BFM DICI

Autoroutes: un préavis de grève pour le mois de juillet déposé chez Escota dans les Alpes du Sud

BFM DICI Barbara Tornambé
Escota est une société du groupe Vinci.

Escota est une société du groupe Vinci. - BFM DICI

Télécharger la nouvelle application BFM
L'Unsa Autoroutes a déposé un préavis de grève couvrant l'ensemble du mois de juillet dans la région Provence-Alpes-Côte d'Azur ce lundi 23 juin. Les salariés demandent des renforts d'effectifs.

Un préavis de grève a été déposé ce lundi 23 juin chez Escota pour le mois de juillet dans les Alpes du Sud et la région Provence-Alpes-Côte d'Azur. Les employés de la société du groupe Vinci Autoroutes souhaitent être entendus par leur direction.

Si une réunion a été organisée le 12 juin dernier pour évoquer les différentes problématiques, rien n'a pour l'heure changé. Au cœur des préoccupations, les conditions de travail.

"Une forte crainte de baisse des effectifs"

Avec l'arrivée de la fin des concessions autoroutières, tous s'inquiètent quant à leur emploi mais aussi vis-à-vis de leur qualité de service. Ils revendiquent notamment l'arrêt des réorganisations et l'embauche de personnel supplémentaire.

"C'est prévu en 2032 chez Escota et on s'aperçoit que la direction est en train de baisser la masse salariale. Elle sous-traite pas mal de tâches que l'on gérait auparavant. Cela concerne par exemple le service hiver, le fauchage sur l'autoroute, la propreté ou encore plus grave et plus récemment le balisage" explique au micro de BFM DICI Hérald Leclercq, le délégué syndical Unsa Autoroutes chez Escota.

Le syndicaliste voit "arriver 2032 avec une forte crainte de baisse des effectifs, de réorganisations incessantes", ce qui a motivé le lancement du mouvement social.

Quelques perturbations à prévoir

Un mouvement qui devrait également entraîner quelques perturbations du côté des automobilistes. "Il y aura peut-être un peu moins de service sur les autoroutes.
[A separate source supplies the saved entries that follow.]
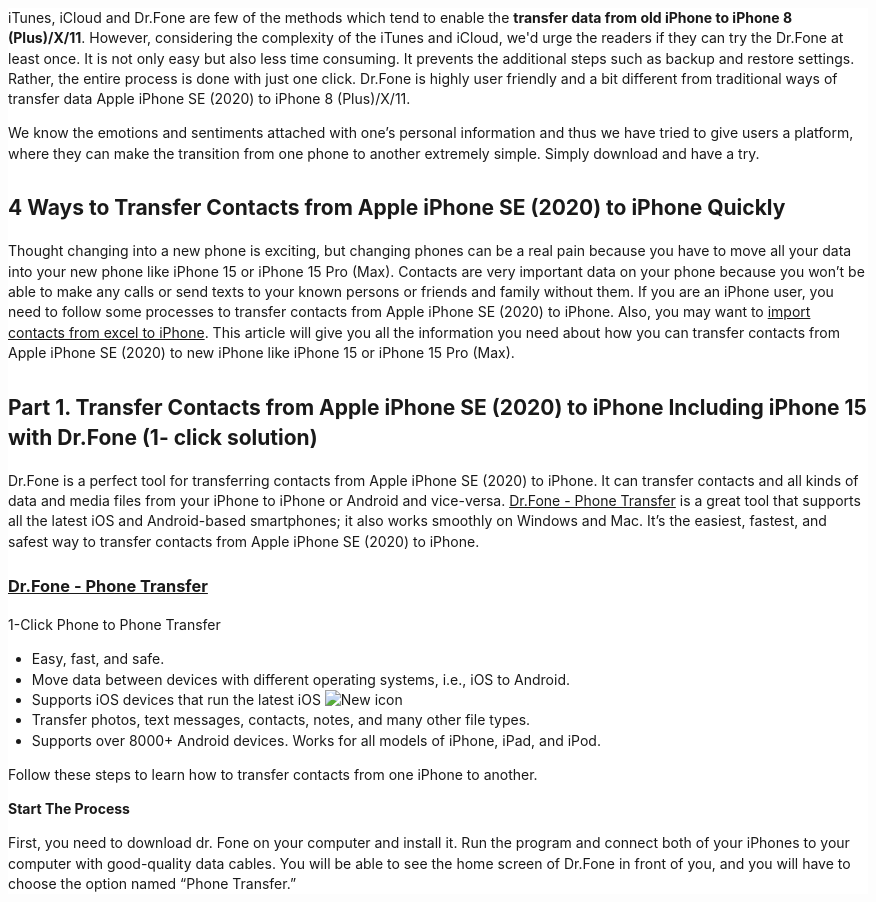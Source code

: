 iTunes, iCloud and Dr.Fone are few of the methods which tend to enable the **transfer data from old iPhone to iPhone 8 (Plus)/X/11**. However, considering the complexity of the iTunes and iCloud, we'd urge the readers if they can try the Dr.Fone at least once. It is not only easy but also less time consuming. It prevents the additional steps such as backup and restore settings. Rather, the entire process is done with just one click. Dr.Fone is highly user friendly and a bit different from traditional ways of transfer data Apple iPhone SE (2020) to iPhone 8 (Plus)/X/11.

We know the emotions and sentiments attached with one’s personal information and thus we have tried to give users a platform, where they can make the transition from one phone to another extremely simple. Simply download and have a try.

## 4 Ways to Transfer Contacts from Apple iPhone SE (2020) to iPhone Quickly

Thought changing into a new phone is exciting, but changing phones can be a real pain because you have to move all your data into your new phone like iPhone 15 or iPhone 15 Pro (Max). Contacts are very important data on your phone because you won’t be able to make any calls or send texts to your known persons or friends and family without them. If you are an iPhone user, you need to follow some processes to transfer contacts from Apple iPhone SE (2020) to iPhone. Also, you may want to [import contacts from excel to iPhone](https://drfone.wondershare.com/iphone-transfer/import-contacts-from-excel-to-iphone.html). This article will give you all the information you need about how you can transfer contacts from Apple iPhone SE (2020) to new iPhone like iPhone 15 or iPhone 15 Pro (Max).

## Part 1. Transfer Contacts from Apple iPhone SE (2020) to iPhone Including iPhone 15 with Dr.Fone (1- click solution)

Dr.Fone is a perfect tool for transferring contacts from Apple iPhone SE (2020) to iPhone. It can transfer contacts and all kinds of data and media files from your iPhone to iPhone or Android and vice-versa. [Dr.Fone - Phone Transfer](https://tools.techidaily.com/wondershare/drfone/phone-switch/) is a great tool that supports all the latest iOS and Android-based smartphones; it also works smoothly on Windows and Mac. It’s the easiest, fastest, and safest way to transfer contacts from Apple iPhone SE (2020) to iPhone.



### [Dr.Fone - Phone Transfer](https://tools.techidaily.com/wondershare/drfone/phone-switch/)

1-Click Phone to Phone Transfer

- Easy, fast, and safe.
- Move data between devices with different operating systems, i.e., iOS to Android.
- Supports iOS devices that run the latest iOS ![New icon](https://images.wondershare.com/drfone/others/new_23.png)
- Transfer photos, text messages, contacts, notes, and many other file types.
- Supports over 8000+ Android devices. Works for all models of iPhone, iPad, and iPod.

Follow these steps to learn how to transfer contacts from one iPhone to another.

**Start The Process**

First, you need to download dr. Fone on your computer and install it. Run the program and connect both of your iPhones to your computer with good-quality data cables. You will be able to see the home screen of Dr.Fone in front of you, and you will have to choose the option named “Phone Transfer.”

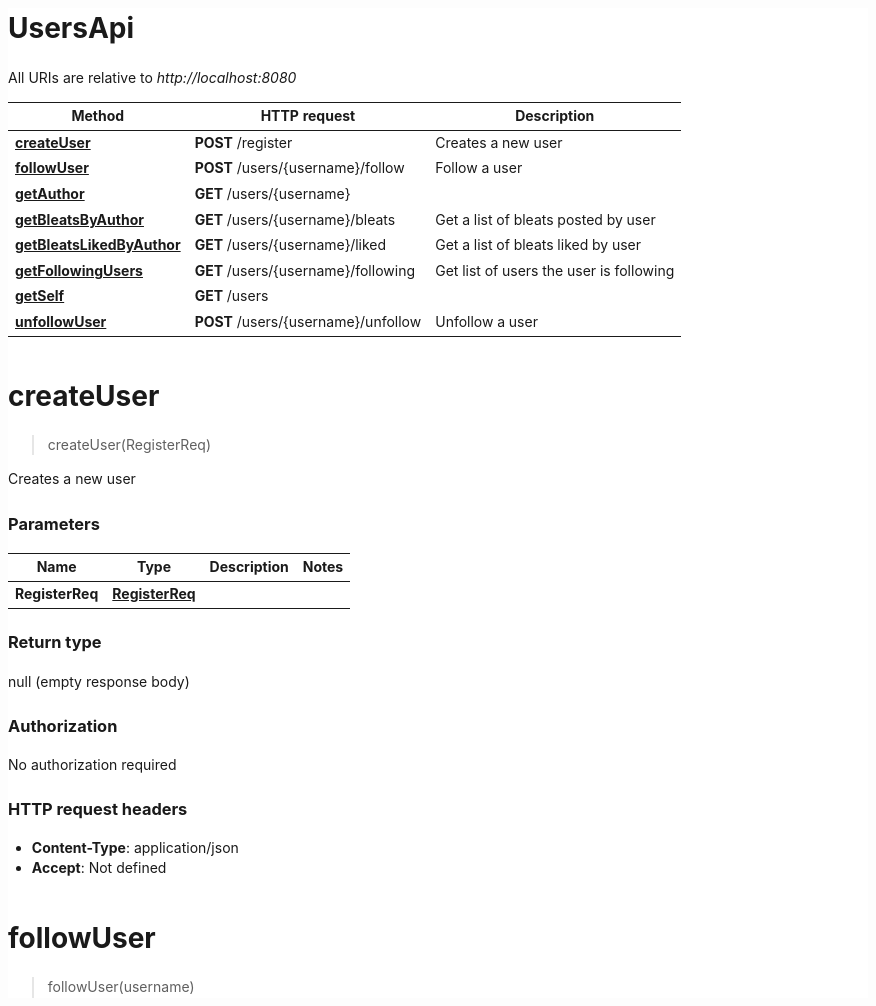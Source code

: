 # UsersApi

All URIs are relative to *http://localhost:8080*

| Method | HTTP request | Description |
|------------- | ------------- | -------------|
| [**createUser**](UsersApi.md#createUser) | **POST** /register | Creates a new user |
| [**followUser**](UsersApi.md#followUser) | **POST** /users/{username}/follow | Follow a user |
| [**getAuthor**](UsersApi.md#getAuthor) | **GET** /users/{username} |  |
| [**getBleatsByAuthor**](UsersApi.md#getBleatsByAuthor) | **GET** /users/{username}/bleats | Get a list of bleats posted by user |
| [**getBleatsLikedByAuthor**](UsersApi.md#getBleatsLikedByAuthor) | **GET** /users/{username}/liked | Get a list of bleats liked by user |
| [**getFollowingUsers**](UsersApi.md#getFollowingUsers) | **GET** /users/{username}/following | Get list of users the user is following |
| [**getSelf**](UsersApi.md#getSelf) | **GET** /users |  |
| [**unfollowUser**](UsersApi.md#unfollowUser) | **POST** /users/{username}/unfollow | Unfollow a user |


<a name="createUser"></a>
# **createUser**
> createUser(RegisterReq)

Creates a new user

### Parameters

|Name | Type | Description  | Notes |
|------------- | ------------- | ------------- | -------------|
| **RegisterReq** | [**RegisterReq**](../Models/RegisterReq.md)|  | |

### Return type

null (empty response body)

### Authorization

No authorization required

### HTTP request headers

- **Content-Type**: application/json
- **Accept**: Not defined

<a name="followUser"></a>
# **followUser**
> followUser(username)
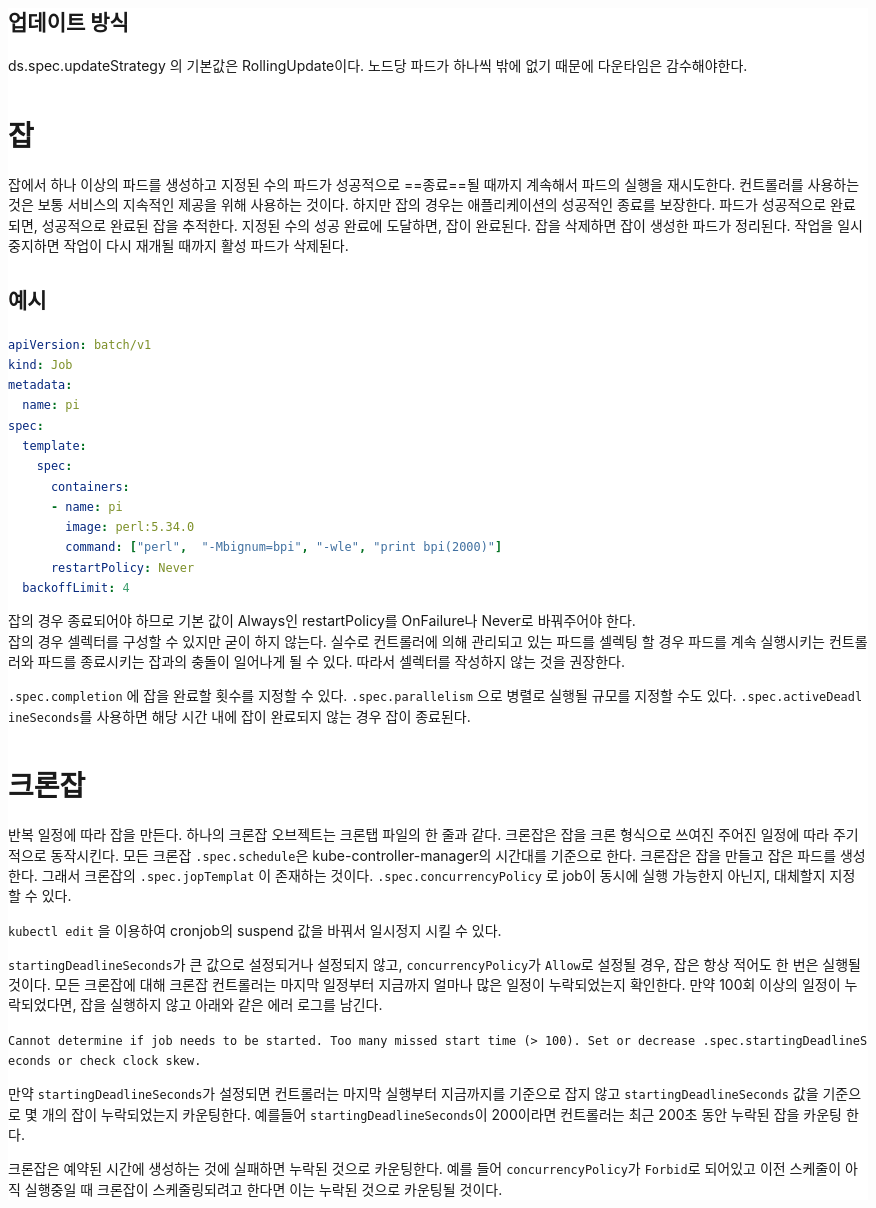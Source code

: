 ## 업데이트 방식
ds.spec.updateStrategy 의 기본값은 RollingUpdate이다. 노드당 파드가 하나씩 밖에 없기 때문에 다운타임은 감수해야한다.

# 잡
잡에서 하나 이상의 파드를 생성하고 지정된 수의 파드가 성공적으로 ==종료==될 때까지 계속해서 파드의 실행을 재시도한다. 컨트롤러를 사용하는 것은 보통 서비스의 지속적인 제공을 위해 사용하는 것이다. 하지만 잡의 경우는 애플리케이션의 성공적인 종료를 보장한다.  파드가 성공적으로 완료되면, 성공적으로 완료된 잡을 추적한다. 지정된 수의 성공 완료에 도달하면, 잡이 완료된다. 잡을 삭제하면 잡이 생성한 파드가 정리된다. 작업을 일시 중지하면 작업이 다시 재개될 때까지 활성 파드가 삭제된다. 

## 예시
```yaml
apiVersion: batch/v1
kind: Job
metadata:
  name: pi
spec:
  template:
    spec:
      containers:
      - name: pi
        image: perl:5.34.0
        command: ["perl",  "-Mbignum=bpi", "-wle", "print bpi(2000)"]
      restartPolicy: Never
  backoffLimit: 4
```
잡의 경우 종료되어야 하므로 기본 값이 Always인 restartPolicy를 OnFailure나 Never로 바꿔주어야 한다.  
잡의 경우 셀렉터를 구성할 수 있지만 굳이 하지 않는다. 실수로 컨트롤러에 의해 관리되고 있는 파드를 셀렉팅 할 경우 파드를 계속 실행시키는 컨트롤러와 파드를 종료시키는 잡과의 충돌이 일어나게 될 수 있다. 따라서 셀렉터를 작성하지 않는 것을 권장한다. 

`.spec.completion` 에 잡을 완료할 횟수를 지정할 수 있다. `.spec.parallelism` 으로 병렬로 실행될 규모를 지정할 수도 있다. `.spec.activeDeadlineSeconds`를 사용하면 해당 시간 내에 잡이 완료되지 않는 경우 잡이 종료된다. 

# 크론잡
반복 일정에 따라 잡을 만든다. 하나의 크론잡 오브젝트는 크론탭 파일의 한 줄과 같다. 크론잡은 잡을 크론 형식으로 쓰여진 주어진 일정에 따라 주기적으로 동작시킨다. 
모든 크론잡 `.spec.schedule`은 kube-controller-manager의 시간대를 기준으로 한다. 
크론잡은 잡을 만들고 잡은 파드를 생성한다. 그래서 크론잡의 `.spec.jopTemplat` 이 존재하는 것이다. 
`.spec.concurrencyPolicy` 로 job이 동시에 실행 가능한지 아닌지, 대체할지 지정할 수 있다. 

`kubectl edit` 을 이용하여 cronjob의 suspend 값을 바꿔서 일시정지 시킬 수 있다.

`startingDeadlineSeconds`가 큰 값으로 설정되거나 설정되지 않고, `concurrencyPolicy`가 `Allow`로 설정될 경우, 잡은 항상 적어도 한 번은 실행될 것이다. 모든 크론잡에 대해 크론잡 컨트롤러는 마지막 일정부터 지금까지 얼마나 많은 일정이 누락되었는지 확인한다. 만약 100회 이상의 일정이 누락되었다면, 잡을 실행하지 않고 아래와 같은 에러 로그를 남긴다. 
```
Cannot determine if job needs to be started. Too many missed start time (> 100). Set or decrease .spec.startingDeadlineSeconds or check clock skew.
```
만약 `startingDeadlineSeconds`가 설정되면 컨트롤러는 마지막 실행부터 지금까지를 기준으로 잡지 않고 `startingDeadlineSeconds` 값을 기준으로 몇 개의 잡이 누락되었는지 카운팅한다. 예를들어 `startingDeadlineSeconds`이 200이라면 컨트롤러는 최근 200초 동안 누락된 잡을 카운팅 한다. 

크론잡은 예약된 시간에 생성하는 것에 실패하면 누락된 것으로 카운팅한다. 예를 들어 `concurrencyPolicy`가 `Forbid`로 되어있고 이전 스케줄이 아직 실행중일 때 크론잡이 스케줄링되려고 한다면 이는 누락된 것으로 카운팅될 것이다.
En revanche, la sécurité sera maintenue car nous sommes réquisitionnés", assure Hérald Leclercq.

Ce dernier prévient en outre qu'"il y aura probablement de l'attente dans les péages" et que le secteur administratif de l'entreprise tournera au "ralenti" pendant la grève. "Aujourd'hui, toutes les filières sont concernées et vives un ras-le-bol de ce qui se passe chez Escota et Vinci Autoroutes" ajoute le délégué syndical.

Les salariés du groupe ont également interpellé le ministère des Transports. Si la direction se refuse à mettre en place des négociations, le syndicat est clair: le mouvement pourrait bien se poursuivre durant le mois d'août.